Shipwrecked
The screaming wind ripped the sail and it flapped around in the storm like a broken wing. Months of careful navigation were now like diamonds thrown to swine. Utter hopelessness reared like the metaphorical last wave that hit the deck and as water flooded into the hold, the ship keeled to the right, beams groaning under the pressure and finally the majestic vessel slowly sunk below the seething ocean. The survivors jumped and struggled for life and breath between the heaving surface of the water. Most of them drowned. One was washed to shore. And there she debated the mercy of death over the long and lonely isolation of being washed to a distant shore, alive and alone.
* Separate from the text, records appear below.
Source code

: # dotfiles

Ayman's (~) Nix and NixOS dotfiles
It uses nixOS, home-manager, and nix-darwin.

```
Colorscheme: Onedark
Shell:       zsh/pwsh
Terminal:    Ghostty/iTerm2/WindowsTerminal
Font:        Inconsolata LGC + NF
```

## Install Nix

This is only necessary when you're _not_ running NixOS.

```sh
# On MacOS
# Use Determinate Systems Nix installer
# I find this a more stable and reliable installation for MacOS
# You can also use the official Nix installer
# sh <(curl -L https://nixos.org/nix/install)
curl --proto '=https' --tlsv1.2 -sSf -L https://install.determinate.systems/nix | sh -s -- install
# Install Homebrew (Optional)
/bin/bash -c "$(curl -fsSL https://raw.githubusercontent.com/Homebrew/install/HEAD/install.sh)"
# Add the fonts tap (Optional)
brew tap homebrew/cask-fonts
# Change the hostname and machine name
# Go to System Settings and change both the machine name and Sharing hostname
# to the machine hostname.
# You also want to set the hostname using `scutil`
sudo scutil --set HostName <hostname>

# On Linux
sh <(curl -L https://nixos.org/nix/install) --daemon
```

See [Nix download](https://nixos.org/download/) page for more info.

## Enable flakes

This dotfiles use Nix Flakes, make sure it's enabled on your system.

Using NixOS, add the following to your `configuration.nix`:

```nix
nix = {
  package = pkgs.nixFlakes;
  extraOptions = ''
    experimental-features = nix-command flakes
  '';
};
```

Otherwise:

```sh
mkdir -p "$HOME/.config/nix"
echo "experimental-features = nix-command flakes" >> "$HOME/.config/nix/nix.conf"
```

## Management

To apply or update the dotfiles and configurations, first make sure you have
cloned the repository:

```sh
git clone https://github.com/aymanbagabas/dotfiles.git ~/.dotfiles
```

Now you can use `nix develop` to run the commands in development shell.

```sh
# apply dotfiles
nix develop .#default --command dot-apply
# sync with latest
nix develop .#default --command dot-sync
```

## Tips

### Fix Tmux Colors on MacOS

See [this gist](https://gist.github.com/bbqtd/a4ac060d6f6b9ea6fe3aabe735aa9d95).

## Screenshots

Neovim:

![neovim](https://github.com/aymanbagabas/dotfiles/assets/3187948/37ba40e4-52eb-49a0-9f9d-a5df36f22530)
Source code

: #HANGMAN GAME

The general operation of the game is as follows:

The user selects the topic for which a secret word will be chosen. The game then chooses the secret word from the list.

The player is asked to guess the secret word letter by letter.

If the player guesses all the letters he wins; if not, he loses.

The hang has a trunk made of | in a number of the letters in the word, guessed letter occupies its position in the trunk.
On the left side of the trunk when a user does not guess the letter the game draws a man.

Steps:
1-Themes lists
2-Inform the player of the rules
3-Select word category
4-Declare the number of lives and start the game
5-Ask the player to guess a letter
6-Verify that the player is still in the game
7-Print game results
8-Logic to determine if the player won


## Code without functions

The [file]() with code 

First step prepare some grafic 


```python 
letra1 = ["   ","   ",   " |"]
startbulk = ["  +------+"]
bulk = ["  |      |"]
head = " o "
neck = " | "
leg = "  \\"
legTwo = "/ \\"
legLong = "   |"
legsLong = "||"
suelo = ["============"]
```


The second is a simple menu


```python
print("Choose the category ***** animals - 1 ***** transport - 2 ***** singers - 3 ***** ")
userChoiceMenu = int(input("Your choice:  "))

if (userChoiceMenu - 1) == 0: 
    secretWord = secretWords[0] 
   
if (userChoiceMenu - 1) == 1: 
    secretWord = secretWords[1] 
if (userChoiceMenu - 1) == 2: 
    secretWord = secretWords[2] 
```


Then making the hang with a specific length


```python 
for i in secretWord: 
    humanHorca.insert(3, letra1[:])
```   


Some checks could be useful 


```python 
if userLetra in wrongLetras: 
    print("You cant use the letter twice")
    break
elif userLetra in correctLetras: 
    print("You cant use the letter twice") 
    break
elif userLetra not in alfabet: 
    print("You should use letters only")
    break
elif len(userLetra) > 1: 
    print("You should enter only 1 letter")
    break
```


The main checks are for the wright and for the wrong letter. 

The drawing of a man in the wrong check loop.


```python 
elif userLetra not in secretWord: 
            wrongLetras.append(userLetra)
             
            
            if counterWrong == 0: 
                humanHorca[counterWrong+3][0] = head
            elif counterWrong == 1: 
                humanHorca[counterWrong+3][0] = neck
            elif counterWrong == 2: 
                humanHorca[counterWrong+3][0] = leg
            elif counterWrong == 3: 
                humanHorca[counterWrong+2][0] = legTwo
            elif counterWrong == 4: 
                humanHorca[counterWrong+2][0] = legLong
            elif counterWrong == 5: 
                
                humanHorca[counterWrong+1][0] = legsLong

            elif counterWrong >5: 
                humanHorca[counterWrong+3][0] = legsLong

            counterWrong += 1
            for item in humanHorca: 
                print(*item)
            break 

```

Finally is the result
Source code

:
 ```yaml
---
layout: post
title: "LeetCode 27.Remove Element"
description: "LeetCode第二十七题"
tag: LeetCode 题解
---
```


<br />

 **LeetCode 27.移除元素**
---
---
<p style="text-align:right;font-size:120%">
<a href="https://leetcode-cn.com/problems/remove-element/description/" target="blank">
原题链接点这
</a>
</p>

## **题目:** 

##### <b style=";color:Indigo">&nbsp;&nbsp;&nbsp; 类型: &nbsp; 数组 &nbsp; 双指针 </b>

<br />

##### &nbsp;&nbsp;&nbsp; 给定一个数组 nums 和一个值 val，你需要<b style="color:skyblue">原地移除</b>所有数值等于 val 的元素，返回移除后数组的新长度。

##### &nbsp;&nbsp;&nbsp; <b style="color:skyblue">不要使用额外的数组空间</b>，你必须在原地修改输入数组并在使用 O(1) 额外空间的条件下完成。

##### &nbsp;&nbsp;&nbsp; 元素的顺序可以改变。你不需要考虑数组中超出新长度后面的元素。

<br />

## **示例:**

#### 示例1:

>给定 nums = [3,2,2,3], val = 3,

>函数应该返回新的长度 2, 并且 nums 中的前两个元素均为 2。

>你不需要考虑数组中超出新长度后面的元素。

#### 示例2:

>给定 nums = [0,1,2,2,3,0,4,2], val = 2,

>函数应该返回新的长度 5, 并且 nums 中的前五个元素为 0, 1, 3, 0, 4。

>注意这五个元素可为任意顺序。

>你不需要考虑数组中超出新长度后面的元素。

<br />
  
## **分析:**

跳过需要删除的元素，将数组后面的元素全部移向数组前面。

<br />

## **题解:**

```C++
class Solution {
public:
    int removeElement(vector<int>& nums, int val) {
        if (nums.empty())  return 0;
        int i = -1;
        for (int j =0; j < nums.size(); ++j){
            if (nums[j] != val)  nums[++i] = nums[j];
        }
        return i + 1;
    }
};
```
Months later, the thought of rescue had left the forefront of her mind and she survived on shellfish on the rocks along the coastline. Loneliness was replaced by solitude. A profound sense of self with nothing to compare it to but the inconstant sea and the drifting sands. Strange how even survival becomes routine after a while. The night and day are not separate things, they are a continuation of an existence. The moon and it's phases have no more meaning than breathing in and out. We live one life awake and the other dreaming. Do we question the moon, the sun, our breath? Life is breath. Life is only breath. Breath is life and do we question breath? We just breathe... We breathe awake and asleep. Which is really awake and which is really asleep? I know, I understand, I perceive, I dream, I think, I feel... I am. I am alive and on an island. Am I alone and shipwrecked or am I on a long and blissfully free holiday with myself?